-- TASK DESCRIPTION --
Since only the written part is wanted, repeat the records exactly and omit the pictures.

-- SUPPLIED DATA --

——

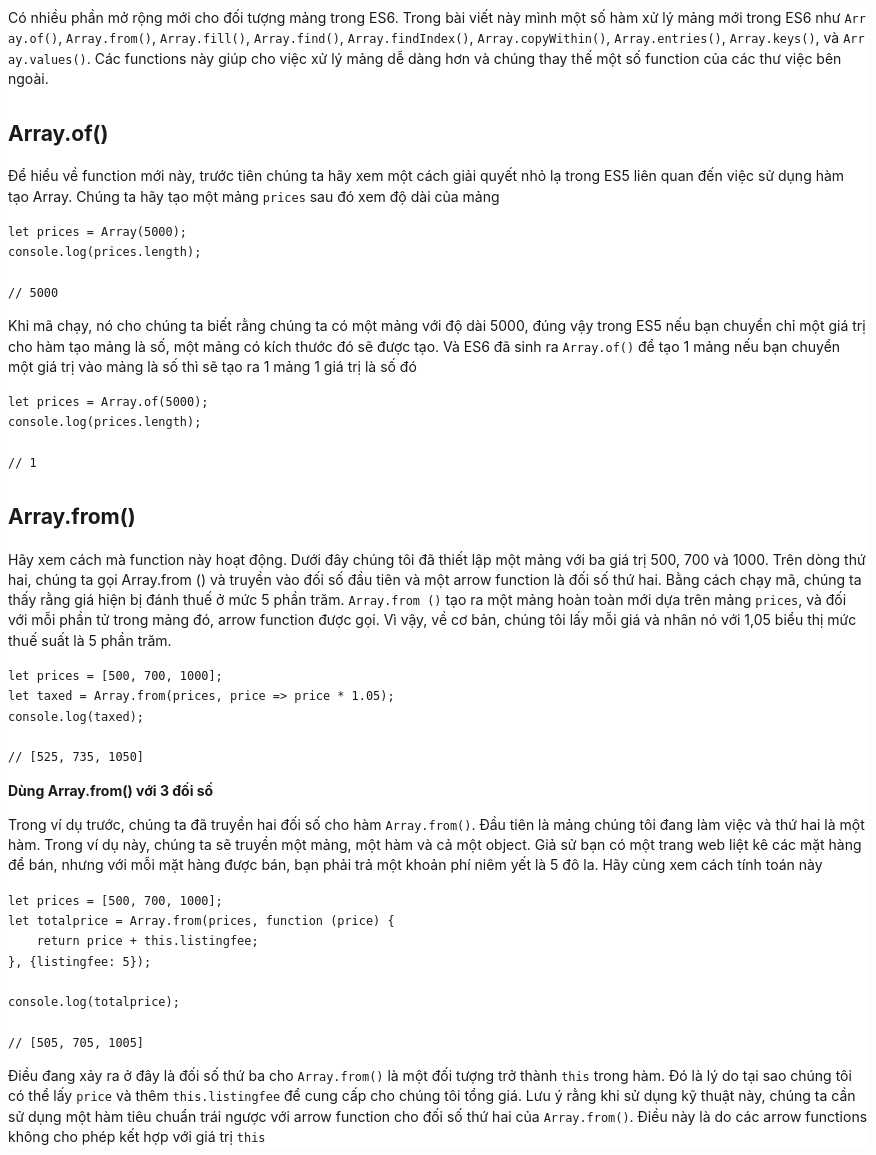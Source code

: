 Có nhiều phần mở rộng mới cho đối tượng mảng trong ES6. Trong bài viết này mình một số hàm xử lý mảng mới trong ES6 như `Array.of()`, `Array.from()`, `Array.fill()`, `Array.find()`, `Array.findIndex()`, `Array.copyWithin()`, `Array.entries()`, `Array.keys()`, và `Array.values()`. Các functions này giúp cho việc xử lý mảng dễ dàng hơn và chúng thay thế một số function của các thư việc bên ngoài.
## Array.of()
Để hiểu về function mới này, trước tiên chúng ta hãy xem một cách giải quyết nhỏ lạ trong ES5 liên quan đến việc sử dụng hàm tạo Array. Chúng ta hãy tạo một mảng `prices` sau đó xem độ dài của mảng
```
let prices = Array(5000);
console.log(prices.length);
 
// 5000
```
Khi mã chạy, nó cho chúng ta biết rằng chúng ta có một mảng với độ dài 5000, đúng vậy trong ES5 nếu bạn chuyển chỉ một giá trị cho hàm tạo mảng là số, một mảng có kích thước đó sẽ được tạo. Và ES6 đã sinh ra `Array.of()` để tạo 1 mảng nếu bạn chuyển một giá trị vào mảng là số thì sẽ tạo ra 1 mảng 1 giá trị là số đó
```
let prices = Array.of(5000);
console.log(prices.length);
 
// 1
```
## Array.from()
Hãy xem cách mà function này hoạt động. Dưới đây chúng tôi đã thiết lập một mảng với ba giá trị 500, 700 và 1000. Trên dòng thứ hai, chúng ta gọi Array.from () và truyền vào đối số đầu tiên và một arrow function là đối số thứ hai. Bằng cách chạy mã, chúng ta thấy rằng giá hiện bị đánh thuế ở mức 5 phần trăm. `Array.from ()` tạo ra một mảng hoàn toàn mới dựa trên mảng `prices`, và đối với mỗi phần tử trong mảng đó, arrow function được gọi. Vì vậy, về cơ bản, chúng tôi lấy mỗi giá và nhân nó với 1,05 biểu thị mức thuế suất là 5 phần trăm.
```
let prices = [500, 700, 1000];
let taxed = Array.from(prices, price => price * 1.05);
console.log(taxed);
 
// [525, 735, 1050]
```
**Dùng Array.from() với 3 đối số**

Trong ví dụ trước, chúng ta đã truyền hai đối số cho hàm `Array.from()`. Đầu tiên là mảng chúng tôi đang làm việc và thứ hai là một hàm. Trong ví dụ này, chúng ta sẽ truyền một mảng, một hàm và cả một object. Giả sử bạn có một trang web liệt kê các mặt hàng để bán, nhưng với mỗi mặt hàng được bán, bạn phải trả một khoản phí niêm yết là 5 đô la. Hãy cùng xem cách tính toán này

```
let prices = [500, 700, 1000];
let totalprice = Array.from(prices, function (price) {
    return price + this.listingfee;
}, {listingfee: 5});
 
console.log(totalprice);
 
// [505, 705, 1005]
```
Điều đang xảy ra ở đây là đối số thứ ba cho `Array.from()` là một đối tượng trở thành `this` trong hàm. Đó là lý do tại sao chúng tôi có thể lấy `price` và thêm `this.listingfee` để cung cấp cho chúng tôi tổng giá. Lưu ý rằng khi sử dụng kỹ thuật này, chúng ta cần sử dụng một hàm tiêu chuẩn trái ngược với arrow function cho đối số thứ hai của `Array.from()`. Điều này là do các arrow functions không cho phép kết hợp với giá trị `this`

——

-- TASK ANSWER --
Source code

: Có nhiều phần mở rộng mới cho đối tượng mảng trong ES6. Trong bài viết này mình một số hàm xử lý mảng mới trong ES6 như `Array.of()`, `Array.from()`, `Array.fill()`, `Array.find()`, `Array.findIndex()`, `Array.copyWithin()`, `Array.entries()`, `Array.keys()`, và `Array.values()`. Các functions này giúp cho việc xử lý mảng dễ dàng hơn và chúng thay thế một số function của các thư việc bên ngoài.
## Array.of()
Để hiểu về function mới này, trước tiên chúng ta hãy xem một cách giải quyết nhỏ lạ trong ES5 liên quan đến việc sử dụng hàm tạo Array. Chúng ta hãy tạo một mảng `prices` sau đó xem độ dài của mảng
```
let prices = Array(5000);
console.log(prices.length);
 
// 5000
```
Khi mã chạy, nó cho chúng ta biết rằng chúng ta có một mảng với độ dài 5000, đúng vậy trong ES5 nếu bạn chuyển chỉ một giá trị cho hàm tạo mảng là số, một mảng có kích thước đó sẽ được tạo. Và ES6 đã sinh ra `Array.of()` để tạo 1 mảng nếu bạn chuyển một giá trị vào mảng là số thì sẽ tạo ra 1 mảng 1 giá trị là số đó
```
let prices = Array.of(5000);
console.log(prices.length);
 
// 1
```
## Array.from()
Hãy xem cách mà function này hoạt động. Dưới đây chúng tôi đã thiết lập một mảng với ba giá trị 500, 700 và 1000. Trên dòng thứ hai, chúng ta gọi Array.from () và truyền vào đối số đầu tiên và một arrow function là đối số thứ hai. Bằng cách chạy mã, chúng ta thấy rằng giá hiện bị đánh thuế ở mức 5 phần trăm. `Array.from ()` tạo ra một mảng hoàn toàn mới dựa trên mảng `prices`, và đối với mỗi phần tử trong mảng đó, arrow function được gọi. Vì vậy, về cơ bản, chúng tôi lấy mỗi giá và nhân nó với 1,05 biểu thị mức thuế suất là 5 phần trăm.
```
let prices = [500, 700, 1000];
let taxed = Array.from(prices, price => price * 1.05);
console.log(taxed);
 
// [525, 735, 1050]
```
**Dùng Array.from() với 3 đối số**

Trong ví dụ trước, chúng ta đã truyền hai đối số cho hàm `Array.from()`. Đầu tiên là mảng chúng tôi đang làm việc và thứ hai là một hàm. Trong ví dụ này, chúng ta sẽ truyền một mảng, một hàm và cả một object. Giả sử bạn có một trang web liệt kê các mặt hàng để bán, nhưng với mỗi mặt hàng được bán, bạn phải trả một khoản phí niêm yết là 5 đô la. Hãy cùng xem cách tính toán này

```
let prices = [500, 700, 1000];
let totalprice = Array.from(prices, function (price) {
    return price + this.listingfee;
}, {listingfee: 5});
 
console.log(totalprice);
 
// [505, 705, 1005]
```
Điều đang xảy ra ở đây là đối số thứ ba cho `Array.from()` là một đối tượng trở thành `this` trong hàm. Đó là lý do tại sao chúng tôi có thể lấy `price` và thêm `this.listingfee` để cung cấp cho chúng tôi tổng giá. Lưu ý rằng khi sử dụng kỹ thuật này, chúng ta cần sử dụng một hàm tiêu chuẩn trái ngược với arrow function cho đối số thứ hai của `Array.from()`. Điều này là do các arrow functions không cho phép kết hợp với giá trị `this`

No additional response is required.